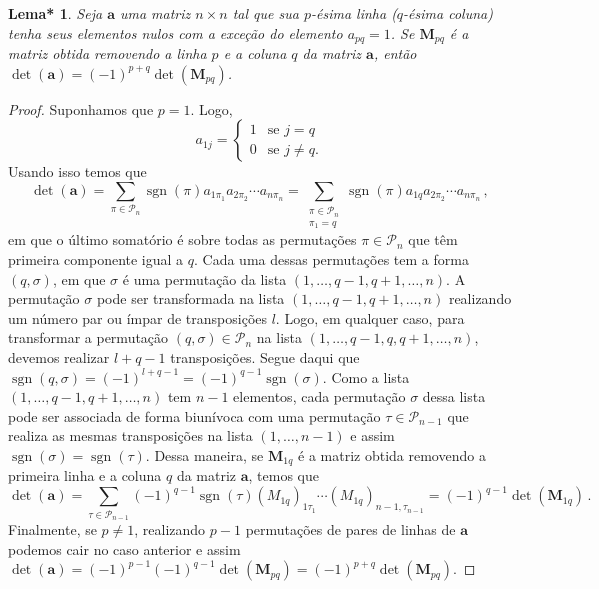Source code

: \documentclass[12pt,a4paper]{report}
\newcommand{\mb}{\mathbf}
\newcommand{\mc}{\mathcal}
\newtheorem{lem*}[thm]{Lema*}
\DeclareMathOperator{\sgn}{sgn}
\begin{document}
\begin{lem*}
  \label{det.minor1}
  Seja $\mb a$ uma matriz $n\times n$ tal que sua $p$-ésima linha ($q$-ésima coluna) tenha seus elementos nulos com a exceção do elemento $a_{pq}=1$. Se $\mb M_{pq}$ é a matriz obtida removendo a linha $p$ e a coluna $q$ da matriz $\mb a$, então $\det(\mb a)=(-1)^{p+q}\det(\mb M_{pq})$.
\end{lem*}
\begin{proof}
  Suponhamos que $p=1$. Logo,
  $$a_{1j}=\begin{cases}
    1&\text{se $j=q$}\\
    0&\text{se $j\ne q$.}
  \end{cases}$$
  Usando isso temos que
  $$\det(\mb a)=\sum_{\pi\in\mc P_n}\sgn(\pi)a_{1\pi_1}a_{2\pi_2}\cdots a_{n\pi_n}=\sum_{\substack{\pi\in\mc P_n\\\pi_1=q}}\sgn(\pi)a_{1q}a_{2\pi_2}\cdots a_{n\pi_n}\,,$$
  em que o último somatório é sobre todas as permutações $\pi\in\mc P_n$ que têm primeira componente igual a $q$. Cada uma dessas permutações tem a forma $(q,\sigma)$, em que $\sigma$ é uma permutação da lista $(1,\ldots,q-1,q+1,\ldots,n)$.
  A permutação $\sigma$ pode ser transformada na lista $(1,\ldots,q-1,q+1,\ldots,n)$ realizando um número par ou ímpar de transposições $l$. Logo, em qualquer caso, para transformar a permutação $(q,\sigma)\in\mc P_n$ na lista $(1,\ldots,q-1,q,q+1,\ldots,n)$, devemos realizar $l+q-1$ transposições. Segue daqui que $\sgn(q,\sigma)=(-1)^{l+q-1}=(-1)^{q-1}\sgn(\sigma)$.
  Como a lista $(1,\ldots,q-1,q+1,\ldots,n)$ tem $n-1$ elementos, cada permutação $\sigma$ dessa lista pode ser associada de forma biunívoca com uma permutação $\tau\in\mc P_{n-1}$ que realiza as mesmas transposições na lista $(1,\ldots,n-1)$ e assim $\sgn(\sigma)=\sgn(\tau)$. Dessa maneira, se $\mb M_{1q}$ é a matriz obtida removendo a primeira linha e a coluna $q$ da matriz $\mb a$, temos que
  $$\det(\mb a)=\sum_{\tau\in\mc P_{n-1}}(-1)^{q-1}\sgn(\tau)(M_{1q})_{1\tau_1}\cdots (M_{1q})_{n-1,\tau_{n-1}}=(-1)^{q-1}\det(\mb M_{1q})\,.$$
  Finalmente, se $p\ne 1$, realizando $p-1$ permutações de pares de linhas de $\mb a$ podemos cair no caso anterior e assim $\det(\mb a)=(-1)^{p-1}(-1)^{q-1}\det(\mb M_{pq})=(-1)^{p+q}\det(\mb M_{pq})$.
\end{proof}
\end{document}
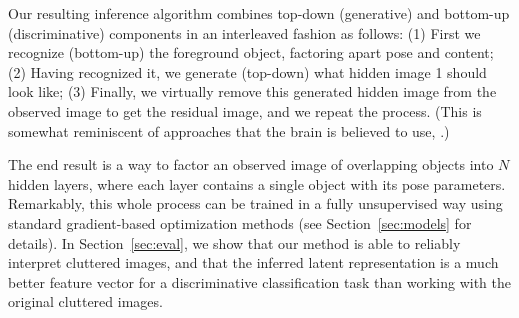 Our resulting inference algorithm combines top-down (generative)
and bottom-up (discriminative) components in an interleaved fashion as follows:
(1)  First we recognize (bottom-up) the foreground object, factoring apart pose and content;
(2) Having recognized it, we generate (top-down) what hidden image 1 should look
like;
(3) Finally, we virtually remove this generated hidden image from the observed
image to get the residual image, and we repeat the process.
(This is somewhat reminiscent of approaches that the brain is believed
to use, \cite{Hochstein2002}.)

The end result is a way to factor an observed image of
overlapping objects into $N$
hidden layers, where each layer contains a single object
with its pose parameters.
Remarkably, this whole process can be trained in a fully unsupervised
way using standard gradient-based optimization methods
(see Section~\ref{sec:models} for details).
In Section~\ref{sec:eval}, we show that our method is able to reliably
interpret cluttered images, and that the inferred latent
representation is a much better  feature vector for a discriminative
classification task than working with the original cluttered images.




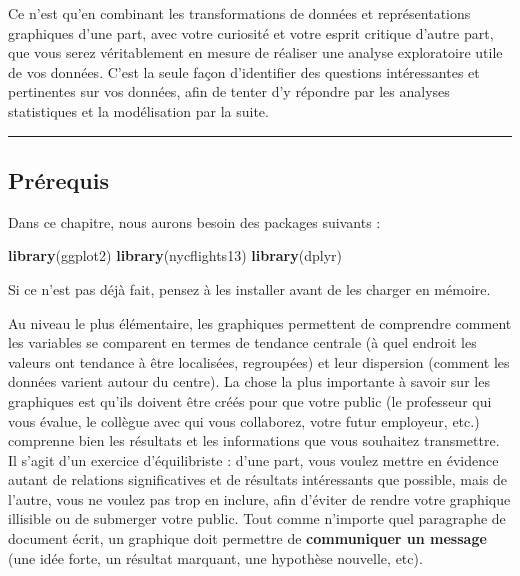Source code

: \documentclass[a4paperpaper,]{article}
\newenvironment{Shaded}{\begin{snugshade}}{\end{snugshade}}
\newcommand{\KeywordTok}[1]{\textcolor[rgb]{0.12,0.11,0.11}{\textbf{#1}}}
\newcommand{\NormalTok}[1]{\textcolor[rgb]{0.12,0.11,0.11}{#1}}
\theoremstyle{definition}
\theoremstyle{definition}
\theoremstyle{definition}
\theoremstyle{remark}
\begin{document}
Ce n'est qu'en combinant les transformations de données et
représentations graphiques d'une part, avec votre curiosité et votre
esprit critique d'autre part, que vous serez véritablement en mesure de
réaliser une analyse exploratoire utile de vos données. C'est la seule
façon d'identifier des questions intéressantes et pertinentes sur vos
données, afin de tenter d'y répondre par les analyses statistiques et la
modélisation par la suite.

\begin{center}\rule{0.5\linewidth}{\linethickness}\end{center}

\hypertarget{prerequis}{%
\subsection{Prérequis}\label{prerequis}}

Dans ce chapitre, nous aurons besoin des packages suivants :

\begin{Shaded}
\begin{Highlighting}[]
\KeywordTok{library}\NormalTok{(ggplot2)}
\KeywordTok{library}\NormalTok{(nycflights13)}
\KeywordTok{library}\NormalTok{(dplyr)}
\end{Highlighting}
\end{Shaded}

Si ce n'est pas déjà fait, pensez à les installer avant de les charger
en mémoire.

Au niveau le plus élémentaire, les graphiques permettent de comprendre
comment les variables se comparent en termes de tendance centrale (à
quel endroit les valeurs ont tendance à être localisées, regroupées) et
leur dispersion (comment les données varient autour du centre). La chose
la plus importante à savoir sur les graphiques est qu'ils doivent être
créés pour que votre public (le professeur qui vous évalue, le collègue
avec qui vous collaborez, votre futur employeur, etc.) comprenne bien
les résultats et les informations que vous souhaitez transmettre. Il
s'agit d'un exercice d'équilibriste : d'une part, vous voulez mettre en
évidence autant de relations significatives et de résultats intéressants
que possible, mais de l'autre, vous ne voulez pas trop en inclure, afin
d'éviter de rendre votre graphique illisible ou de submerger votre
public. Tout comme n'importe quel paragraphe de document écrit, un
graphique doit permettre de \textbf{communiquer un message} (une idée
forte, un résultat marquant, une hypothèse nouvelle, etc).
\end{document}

--*--

#### Exercise objective
Copy exactly. The range runs from the line containing "évidence autant de" through the last line of the data.

#### Answer box
évidence autant de relations significatives et de résultats intéressants
que possible, mais de l'autre, vous ne voulez pas trop en inclure, afin
d'éviter de rendre votre graphique illisible ou de submerger votre
public. Tout comme n'importe quel paragraphe de document écrit, un
graphique doit permettre de \textbf{communiquer un message} (une idée
forte, un résultat marquant, une hypothèse nouvelle, etc).
\end{document}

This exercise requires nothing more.